[Plain-text document sources]
■ ■ ■ ■ ■

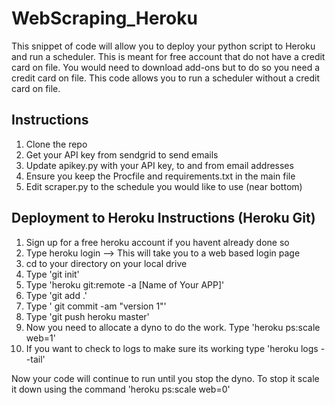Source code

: # WebScraping_Heroku

This snippet of code will allow you to deploy your python script to Heroku and run a scheduler. This is meant for free account that do not have a credit card on file. You would need to download add-ons but to do so you need a credit card on file. This code allows you to run a scheduler without a credit card on file. 

## Instructions
1) Clone the repo
2) Get your API key from sendgrid to send emails
3) Update apikey.py with your API key, to and from email addresses
4) Ensure you keep the Procfile and requirements.txt in the main file
5) Edit scraper.py to the schedule you would like to use (near bottom)

## Deployment to Heroku Instructions (Heroku Git)
1) Sign up for a free heroku account if you havent already done so
2) Type heroku login --> This will take you to a web based login page
3) cd to your directory on your local drive
4) Type 'git init'
5) Type 'heroku git:remote -a [Name of Your APP]'
6) Type 'git add .'
7) Type ' git commit -am "version 1"'
8) Type 'git push heroku master'
9) Now you need to allocate a dyno to do the work. Type 'heroku ps:scale web=1'
10) If you want to check to logs to make sure its working type 'heroku logs --tail'

Now your code will continue to run until you stop the dyno. To stop it scale it down using the command 'heroku ps:scale web=0'
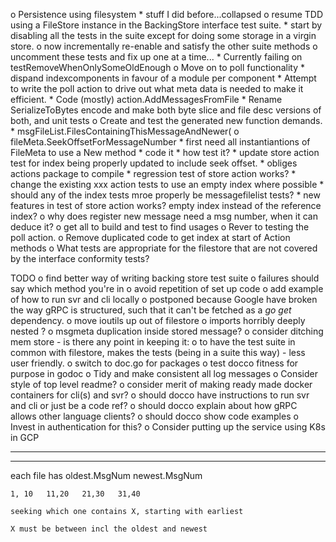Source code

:o  Persistence using filesystem
    *  stuff I did before...collapsed
    o  resume TDD using a FileStore instance in the BackingStore interface 
       test suite.
        *  start by disabling all the tests in the suite except for
           doing some storage in a virgin store.
        o  now incrementally re-enable and satisfy the other suite methods
            o  uncomment these tests and fix up one at a time...
                *  Currently failing on testRemoveWhenOnlySomeOldEnough
                o  Move on to poll functionality
                    *  dispand indexcomponents in favour of a module per
                       component
                *  Attempt to write the poll action to drive out what meta
                   data is needed to make it efficient.
                    *  Code (mostly) action.AddMessagesFromFile
                    *  Rename SerializeToBytes encode and make both byte slice
                       and file desc versions of both, and unit tests
                    o  Create and test the generated new function demands.
                        *  msgFileList.FilesContainingThisMessageAndNewer(
                        o  fileMeta.SeekOffsetForMessageNumber
                            *  first need all instantiantions of FileMeta to
                               use a New method
                            *  code it
                            *  how test it?
                                *  update store action test for index being
                                   properly updated to include seek offset.
                                    *  obliges actions package to compile
                                    *  regression test of store action works?
                                    *  change the existing xxx action tests to
                                       use an empty index where possible
                                    *  should any of the index tests mroe properly
                                       be messagefilelist tests?
                                    *  new features in test of store action works?
                               empty index instead of the reference index?
                            o  why does register new message need a msg number,
                               when it can deduce it?
                                o  get all to build and test to find usages
                    o  Rever to testing the poll action.
        o  Remove duplicated code to get index at start of Action 
           methods
    o  What tests are appropriate for the filestore that are not covered by
       the interface conformity tests?


TODO
o  find better way of writing backing store test suite
    o  failures should say which method you're in
    o  avoid repetition of set up code
o  add example of how to run svr and cli locally
    o  postponed because Google have broken the way gRPC is structured, such
       that it can't be fetched as a *go get* dependency.
o  move ioutils up out of filestore
o  imports horribly deeply nested ?
o  msgmeta duplication inside stored message?
o  consider ditching mem store - is there any point in keeping it:
    o  to have the test suite in common with filestore, makes the tests
       (being in a suite this way) - less user friendly.
o  switch to doc.go for packages
o  test docco fitness for purpose in godoc
o  Tidy and make consistent all log messages
o  Consider style of top level readme?
    o  consider merit of making ready made docker containers for cli(s) and svr?
    o  should docco have instructions to run svr and cli or just be a code ref?
    o  should docco explain about how gRPC allows other language clients?
    o  should docco show code examples
o  Invest in authentication for this?
o  Consider putting up the service using K8s in GCP

----------------------------------------------------------------
----------------------------------------------------------------
each file has
    oldest.MsgNum
    newest.MsgNum

    1, 10   11,20   21,30   31,40

    seeking which one contains X, starting with earliest

    X must be between incl the oldest and newest



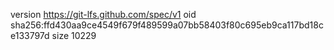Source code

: version https://git-lfs.github.com/spec/v1
oid sha256:ffd430aa9ce4549f679f489599a07bb58403f80c695eb9ca117bd18ce133797d
size 10229
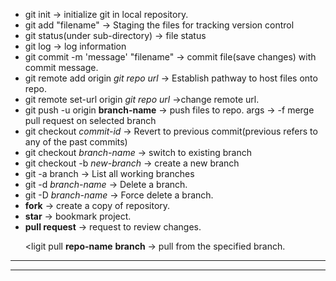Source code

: <ul>
  <li>git init -> initialize git in local repository.</li>

<li>git add "filename" -> Staging the files for tracking version control</li>

<li>git status(under sub-directory) -> file status</li>

<li>git log -> log information</li>



<li>git commit -m 'message' "filename" -> commit file(save changes) with commit message.</li>

<li>git remote add origin <i>git repo url</i> -> Establish pathway to host files onto repo.</li>

<li>git remote set-url origin <i>git repo url</i> ->change remote url.</li>

<li>git push -u origin <b>branch-name</b> -> push files to repo. args -> -f merge pull request on selected branch</li>

<li>git checkout <i>commit-id</i> -> Revert to previous commit(previous refers to any of the past commits)</li>

<li>git checkout <i>branch-name</i> -> switch to existing branch</li>

<li>git checkout -b <i>new-branch</i> -> create a new branch</li>

<li>git -a branch -> List all working branches</li>

<li>git -d <i>branch-name</i> -> Delete a branch.</li>

<li>git -D <i>branch-name</i> -> Force delete a branch.</li>

<li><b>fork</b> -> create a copy of repository. </li>

<li><b>star</b> -> bookmark project.</li>

<li><b>pull request</b> -> request to review changes.</li>

<ligit pull <b>repo-name</b> <b>branch</b> -> pull from the specified branch.</li>

</ul>
<hr>
<hr>

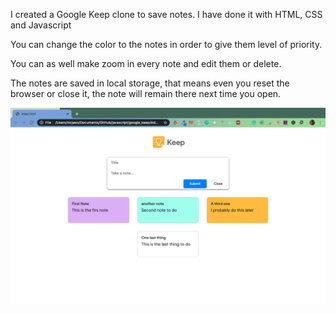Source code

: I created a Google Keep clone to save notes. I have done it with HTML, CSS and Javascript

You can change the color to the notes in order to give them level of priority.

You can as well make zoom in every note and edit them or delete.

The notes are saved in local storage, that means even you reset the browser or close it, the note will remain there next time you open.

![Screenshot](keep.png)
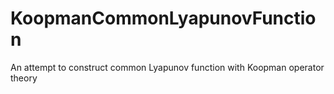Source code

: # KoopmanCommonLyapunovFunction

An attempt to construct common Lyapunov function with Koopman operator theory
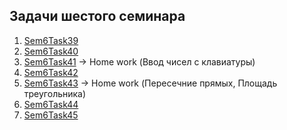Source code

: ## Задачи шестого семинара

1. [Sem6Task39](/Lessons_C_sharp/seminars/006/Sem6Task39/Program.cs)
2. [Sem6Task40](/Lessons_C_sharp/seminars/006/Sem6Task40/Program.cs)
3. [Sem6Task41](/Lessons_C_sharp/seminars/006/Sem6Task41/Program.cs) -> Home work (Ввод чисел с клавиатуры)
4. [Sem6Task42](/Lessons_C_sharp/seminars/006/Sem6Task42/Program.cs)
5. [Sem6Task43](/Lessons_C_sharp/seminars/006/Sem6Task43/Program.cs) -> Home work (Пересечние прямых, Площадь треугольника)
6. [Sem6Task44](/Lessons_C_sharp/seminars/006/Sem6Task44/Program.cs)
7. [Sem6Task45](/Lessons_C_sharp/seminars/006/Sem6Task45/Program.cs)

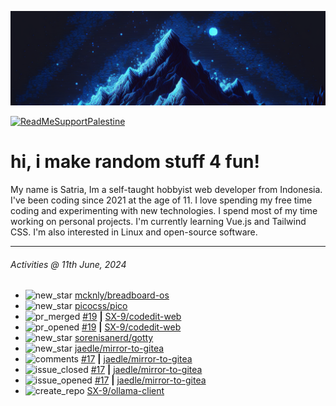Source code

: ![](banner.png)

[![ReadMeSupportPalestine](https://github.com/Safouene1/support-palestine-banner/blob/master/banner-support.svg)](https://github.com/Safouene1/support-palestine-banner)

# hi, i make random stuff 4 fun!

My name is Satria, Im a self-taught hobbyist web developer from Indonesia. I've been coding since 2021 at the age of 11. I love spending my free time coding and experimenting with new technologies. I spend most of my time working on personal projects. I'm currently learning Vue.js and Tailwind CSS. I'm also interested in Linux and open-source software.

---

<!--RECENT_ACTIVITY:last_update-->
###### Activities @ 11th June, 2024
<!--RECENT_ACTIVITY:last_update_end-->

<!--RECENT_ACTIVITY:start-->
- ![new_star](https://cdn.jsdelivr.net/gh/Readme-Workflows/Readme-Icons@main/icons/octicons/StarredRepositoryYellow.svg) [mcknly/breadboard-os](https://github.com/mcknly/breadboard-os)<br>
- ![new_star](https://cdn.jsdelivr.net/gh/Readme-Workflows/Readme-Icons@main/icons/octicons/StarredRepositoryYellow.svg) [picocss/pico](https://github.com/picocss/pico)<br>
- ![pr_merged](https://cdn.jsdelivr.net/gh/Readme-Workflows/Readme-Icons@main/icons/octicons/PullRequestMerged.svg) [#19](https://github.com/SX-9/codedit-web/pull/19) **|** [SX-9/codedit-web](https://github.com/SX-9/codedit-web)<br>
- ![pr_opened](https://cdn.jsdelivr.net/gh/Readme-Workflows/Readme-Icons@main/icons/octicons/PullRequestOpened.svg) [#19](https://github.com/SX-9/codedit-web/pull/19) **|** [SX-9/codedit-web](https://github.com/SX-9/codedit-web)<br>
- ![new_star](https://cdn.jsdelivr.net/gh/Readme-Workflows/Readme-Icons@main/icons/octicons/StarredRepositoryYellow.svg) [sorenisanerd/gotty](https://github.com/sorenisanerd/gotty)<br>
- ![new_star](https://cdn.jsdelivr.net/gh/Readme-Workflows/Readme-Icons@main/icons/octicons/StarredRepositoryYellow.svg) [jaedle/mirror-to-gitea](https://github.com/jaedle/mirror-to-gitea)<br>
- ![comments](https://cdn.jsdelivr.net/gh/Readme-Workflows/Readme-Icons@main/icons/octicons/Comment.svg) [#17](https://github.com/jaedle/mirror-to-gitea/issues/17#issuecomment-2131810444) **|** [jaedle/mirror-to-gitea](https://github.com/jaedle/mirror-to-gitea)<br>
- ![issue_closed](https://cdn.jsdelivr.net/gh/Readme-Workflows/Readme-Icons@main/icons/octicons/IssueClosed.svg) [#17](https://github.com/jaedle/mirror-to-gitea/issues/17) **|** [jaedle/mirror-to-gitea](https://github.com/jaedle/mirror-to-gitea)<br>
- ![issue_opened](https://cdn.jsdelivr.net/gh/Readme-Workflows/Readme-Icons@main/icons/octicons/IssueOpened.svg) [#17](https://github.com/jaedle/mirror-to-gitea/issues/17) **|** [jaedle/mirror-to-gitea](https://github.com/jaedle/mirror-to-gitea)<br>
- ![create_repo](https://cdn.jsdelivr.net/gh/Readme-Workflows/Readme-Icons@main/icons/octicons/Repository.svg) [SX-9/ollama-client](https://github.com/SX-9/ollama-client)<br>
<!--RECENT_ACTIVITY:end-->
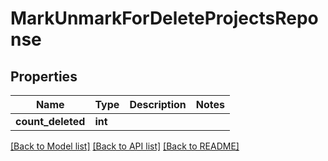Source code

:# MarkUnmarkForDeleteProjectsReponse


## Properties
Name | Type | Description | Notes
------------ | ------------- | ------------- | -------------
**count_deleted** | **int** |  | 

[[Back to Model list]](../README.md#documentation-for-models) [[Back to API list]](../README.md#documentation-for-api-endpoints) [[Back to README]](../README.md)


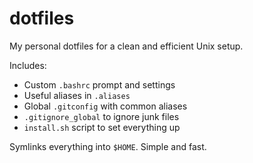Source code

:dotfiles
========

My personal dotfiles for a clean and efficient Unix setup.

Includes:

- Custom `.bashrc` prompt and settings
- Useful aliases in `.aliases`
- Global `.gitconfig` with common aliases
- `.gitignore_global` to ignore junk files
- `install.sh` script to set everything up

Symlinks everything into `$HOME`. Simple and fast.

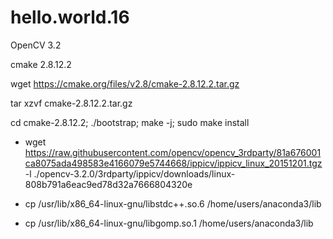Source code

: # hello.world.16

OpenCV 3.2

cmake 2.8.12.2

wget https://cmake.org/files/v2.8/cmake-2.8.12.2.tar.gz


tar xzvf cmake-2.8.12.2.tar.gz


cd cmake-2.8.12.2; ./bootstrap; make -j; sudo make install



- wget https://raw.githubusercontent.com/opencv/opencv_3rdparty/81a676001ca8075ada498583e4166079e5744668/ippicv/ippicv_linux_20151201.tgz -l ./opencv-3.2.0/3rdparty/ippicv/downloads/linux-808b791a6eac9ed78d32a7666804320e



- cp /usr/lib/x86_64-linux-gnu/libstdc++.so.6 /home/users/anaconda3/lib


- cp /usr/lib/x86_64-linux-gnu/libgomp.so.1 /home/users/anaconda3/lib
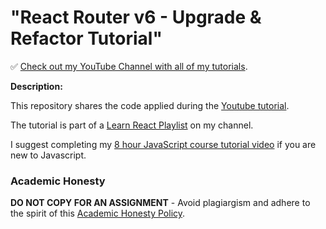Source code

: # "React Router v6 - Upgrade & Refactor Tutorial"

✅ [Check out my YouTube Channel with all of my tutorials](https://www.youtube.com/DaveGrayTeachesCode).

**Description:**

This repository shares the code applied during the [Youtube tutorial](https://youtu.be/XBRLVRjZ3CQ).

The tutorial is part of a [Learn React Playlist](https://www.youtube.com/playlist?list=PL0Zuz27SZ-6PrE9srvEn8nbhOOyxnWXfp) on my channel.

I suggest completing my [8 hour JavaScript course tutorial video](https://youtu.be/EfAl9bwzVZk) if you are new to Javascript.

### Academic Honesty

**DO NOT COPY FOR AN ASSIGNMENT** - Avoid plagiargism and adhere to the spirit of this [Academic Honesty Policy](https://www.freecodecamp.org/news/academic-honesty-policy/).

■ ■ ■ ■ ■

Which lines of the records above hold the word "being"? Copy each one out.

                                *  update store action test for index being
       (being in a suite this way) - less user friendly.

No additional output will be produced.